UtilityID, Acct #, ServiceStartDate, ServiceEndDate
1, abc, 1/1/9, 1/5/9
1, aaa, 1/3/9
1, aab, 1/3/9,
output would be
UtilityID, CalendarDate, Active, Added, Dropped
1, 1/1/9, 1,1,0
1, 1/2/9, 1, 0, 0
1, 1/3/9, 3, 2, 0
1, 1/4/9, 3, 0, 0
1, 1/5/9, 2,0, 1
1, 1/6/9, 2, 0, 0
....
So just taking UtilityID 1 for 3 accounts over 6 days, this is what I end up with. Every day, I have a count of the number of active accounts. Added and dropped if you can calculate it at the same time would be good but otherwise, it is pretty easy to calculate by summing the recordset by start and end dates so I can add that later. It is counting by day that is the problem.

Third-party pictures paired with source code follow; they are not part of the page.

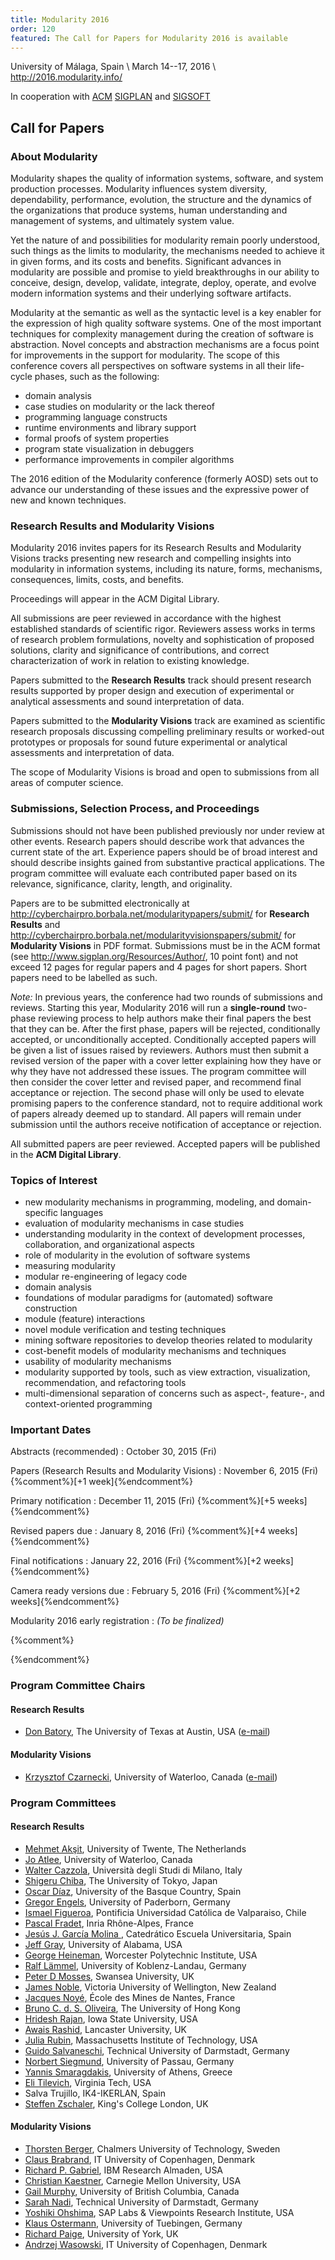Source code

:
 ```yaml
---
title: Modularity 2016
order: 120
featured: The Call for Papers for Modularity 2016 is available
---
```


University of Málaga, Spain \\
March 14--17, 2016 \\
<http://2016.modularity.info/>

In cooperation with [ACM](http://www.acm.org/) [SIGPLAN](http://www.sigplan.org/) and [SIGSOFT](http://www.sigsoft.org/)

Call for Papers
----------------

### About Modularity

Modularity shapes the quality of information systems, software, and system
production processes. Modularity influences system diversity, dependability,
performance, evolution, the structure and the dynamics of the organizations
that produce systems, human understanding and management of systems, and
ultimately system value.

Yet the nature of and possibilities for modularity remain poorly understood,
such things as the limits to modularity, the mechanisms needed to achieve it in
given forms, and its costs and benefits. Significant advances in modularity are
possible and promise to yield breakthroughs in our ability to conceive, design,
develop, validate, integrate, deploy, operate, and evolve modern information
systems and their underlying software artifacts.

Modularity at the semantic as well as the syntactic level is a key enabler for
the expression of high quality software systems. One of the most important
techniques for complexity management during the creation of software is
abstraction. Novel concepts and abstraction mechanisms are a focus point for
improvements in the support for modularity. The scope of this conference covers
all perspectives on software systems in all their life-cycle phases, such as
the following:

 * domain analysis
 * case studies on modularity or the lack thereof
 * programming language constructs
 * runtime environments and library support
 * formal proofs of system properties
 * program state visualization in debuggers
 * performance improvements in compiler algorithms

The 2016 edition of the Modularity conference (formerly AOSD) sets out to
advance our understanding of these issues and the expressive power of new
and known techniques.

### Research Results and Modularity Visions

Modularity 2016 invites papers for its Research Results and Modularity Visions
tracks presenting new research and compelling insights into modularity in
information systems, including its nature, forms, mechanisms, consequences,
limits, costs, and benefits.

Proceedings will appear in the ACM Digital Library.

All submissions are peer reviewed in accordance with the highest established
standards of scientific rigor. Reviewers assess works in terms of research
problem formulations, novelty and sophistication of proposed solutions, clarity
and significance of contributions, and correct characterization of work in
relation to existing knowledge.

Papers submitted to the **Research Results** track should present research
results supported by proper design and execution of experimental or analytical
assessments and sound interpretation of data.

Papers submitted to the **Modularity Visions** track are examined
as scientific research proposals discussing compelling
preliminary results or worked-out prototypes or proposals for sound
future experimental or analytical assessments and interpretation
of data.
<!-- The use of worked-out prototypes to support new
ideas is strongly encouraged. -->
The scope of Modularity Visions is broad and open to submissions from all areas
of computer science.

### Submissions, Selection Process, and Proceedings

Submissions should not have been published previously nor under review at other
events. Research papers should describe work that advances the current state of
the art. Experience papers should be of broad interest and should describe
insights gained from substantive practical applications. The program committee
will evaluate each contributed paper based on its relevance, significance,
clarity, length, and originality.

Papers are to be submitted electronically at
<http://cyberchairpro.borbala.net/modularitypapers/submit/> for **Research
Results** and <http://cyberchairpro.borbala.net/modularityvisionspapers/submit/>
for **Modularity Visions** in PDF format. Submissions must be in the ACM format
(see <http://www.sigplan.org/Resources/Author/>, 10 point font) and not exceed
12 pages for regular papers and 4 pages for short papers. Short papers need to
be labelled as such.

_Note:_ In previous years, the conference had two rounds of submissions and
reviews. Starting this year, Modularity 2016 will run a **single-round** two-phase
reviewing process to help authors make their final papers the best that they
can be. After the first phase, papers will be rejected, conditionally accepted,
or unconditionally accepted. Conditionally accepted papers will be given a list
of issues raised by reviewers. Authors must then submit a revised version of
the paper with a cover letter explaining how they have or why they have not
addressed these issues. The program committee will then consider the cover letter and
revised paper, and recommend final acceptance or rejection. The second phase
will only be used to elevate promising papers to the conference standard, not
to require additional work of papers already deemed up to standard. All papers
will remain under submission until the authors receive notification of
acceptance or rejection.

All submitted papers are peer reviewed. Accepted papers will be published in
the **ACM Digital Library**.

### Topics of Interest

 * new modularity mechanisms in programming, modeling, and domain-specific languages
 * evaluation of modularity mechanisms in case studies
 * understanding modularity in the context of development processes, collaboration, and organizational aspects
 * role of modularity in the evolution of software systems
 * measuring modularity
 * modular re-engineering of legacy code 
 * domain analysis
 * foundations of modular paradigms for (automated) software construction
 * module (feature) interactions 
 * novel module verification and testing techniques
 * mining software repositories to develop theories related to modularity
 * cost-benefit models of modularity mechanisms and techniques
 * usability of modularity mechanisms
 * modularity supported by tools, such as view extraction, visualization, recommendation, and refactoring tools
 * multi-dimensional separation of concerns such as aspect-, feature-, and context-oriented programming

### Important Dates

Abstracts (recommended)
: October 30, 2015 (Fri)

Papers (Research Results and Modularity Visions)
: November 6, 2015 (Fri) {%comment%}[+1 week]{%endcomment%}

Primary notification
: December 11, 2015 (Fri) {%comment%}[+5 weeks]{%endcomment%}

Revised papers due
: January 8, 2016 (Fri) {%comment%}[+4 weeks]{%endcomment%}

Final notifications
: January 22, 2016 (Fri) {%comment%}[+2 weeks]{%endcomment%}

Camera ready versions due
: February 5, 2016 (Fri) {%comment%}[+2 weeks]{%endcomment%}

Modularity 2016 early registration
: _(To be finalized)_ 

{%comment%}
<!--??? ONE MONTH PRIOR TO CONFERENCE ??? -->
{%endcomment%}

### Program Committee Chairs

#### Research Results

 * [Don Batory](http://www.cs.utexas.edu/~dsb/), The University of Texas at Austin, USA
([e-mail](mailto:batory@cs.utexas.edu))

#### Modularity Visions

 * [Krzysztof Czarnecki](http://gsd.uwaterloo.ca/kczarnec/), University of Waterloo, Canada
([e-mail](mailto:kczarnec@gsd.uwaterloo.ca))

### Program Committees

#### Research Results

 * [Mehmet Akşit](http://www.utwente.nl/ewi/trese/people/Aksit/), University of Twente, The Netherlands
 * [Jo Atlee](https://cs.uwaterloo.ca/%7Ejmatlee/), University of Waterloo, Canada
 * [Walter Cazzola](http://cazzola.di.unimi.it/), Università degli Studi di Milano, Italy
 * [Shigeru Chiba](http://www.csg.ci.i.u-tokyo.ac.jp/%7Echiba/site/), The University of Tokyo, Japan
 * [Oscar Díaz](http://www.onekin.org/content/oscar-diaz), University of the Basque Country, Spain
 * [Gregor Engels](http://www.upb.de/cs/engels.html), University of Paderborn, Germany
 * [Ismael Figueroa](http://www.inf.ucv.cl/%7Eifigueroa), Pontificia Universidad Católica de Valparaiso, Chile
 * [Pascal Fradet](http://www.inrialpes.fr/pop-art/people/fradet), Inria Rhône-Alpes, France
 * [Jesús J. García Molina ](http://dis.um.es/%7Ejmolina/), Catedrático Escuela Universitaria, Spain
 * [Jeff Gray](http://gray.cs.ua.edu/), University of Alabama, USA
 * [George Heineman](http://www.cs.wpi.edu/%7Eheineman), Worcester Polytechnic Institute, USA
 * [Ralf L&auml;mmel](http://softlang.wikidot.com/rlaemmel:home), University of Koblenz-Landau, Germany
 * [Peter D Mosses](http://www.cs.swansea.ac.uk/%7Ecspdm/), Swansea University, UK
 * [James Noble](http://homepages.ecs.vuw.ac.nz/%7Ekjx/), Victoria University of Wellington, New Zealand
 * [Jacques Noyé](http://www.emn.fr/noye/), École des Mines de Nantes, France
 * [Bruno C. d. S. Oliveira](http://i.cs.hku.hk/%7Ebruno), The University of Hong Kong
 * [Hridesh Rajan](http://www.cs.iastate.edu/%7Ehridesh/), Iowa State University, USA
 * [Awais Rashid](http://www.research.lancs.ac.uk/portal/en/people/awais-rashid), Lancaster University, UK
 * [Julia Rubin](http://people.csail.mit.edu/mjulia/), Massachusetts Institute of Technology, USA
 * [Guido Salvaneschi](http://www.guidosalvaneschi.com/), Technical University of Darmstadt, Germany
 * [Norbert Siegmund](http://www.infosun.fim.uni-passau.de/spl/people-nsiegmund.php), University of Passau, Germany
 * [Yannis Smaragdakis](http://smaragd.org/), University of Athens, Greece
 * [Eli Tilevich](http://people.cs.vt.edu/%7Etilevich/), Virginia Tech, USA
 * Salva Trujillo, IK4-IKERLAN, Spain
 * [Steffen Zschaler](http://www.steffen-zschaler.de/), King's College London, UK

#### Modularity Visions

 * [Thorsten Berger](http://gsd.uwaterloo.ca/tberger/), Chalmers University of Technology, Sweden
 * [Claus Brabrand](http://www.itu.dk/people/brabrand/), IT University of Copenhagen, Denmark
 * [Richard P. Gabriel](http://dreamsongs.com), IBM Research Almaden, USA
 * [Christian Kaestner](http://www.cs.cmu.edu/~ckaestne/), Carnegie Mellon University, USA
 * [Gail Murphy](http://www.cs.ubc.ca/~murphy/), University of British Columbia, Canada
 * [Sarah Nadi](http://www.stg.tu-darmstadt.de/staff/sarah_nadi/sarah_nadi.en.jsp), Technical University of Darmstadt, Germany
 * [Yoshiki Ohshima](http://vpri.org/html/team_bios/yoshiki.htm), SAP Labs & Viewpoints Research Institute, USA
 * [Klaus Ostermann](http://ps.informatik.uni-tuebingen.de/team/ostermann/), University of Tuebingen, Germany
 * [Richard Paige](http://www-users.cs.york.ac.uk/~paige/), University of York, UK
 * [Andrzej Wasowski](http://www.itu.dk/people/wasowski/), IT University of Copenhagen, Denmark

I have tried this by joining to a table of days. There are about 3500 days in this time frame but a Cartesian Product of 1,000,000 x 3500 is huge and way too slow. I am hoping there is some slick T-SQL syntax that can generate these intermediate records. The Cartesian Product method works fine for smaller recordsets but fails for one of this size. The current code loop does the process one day at a time.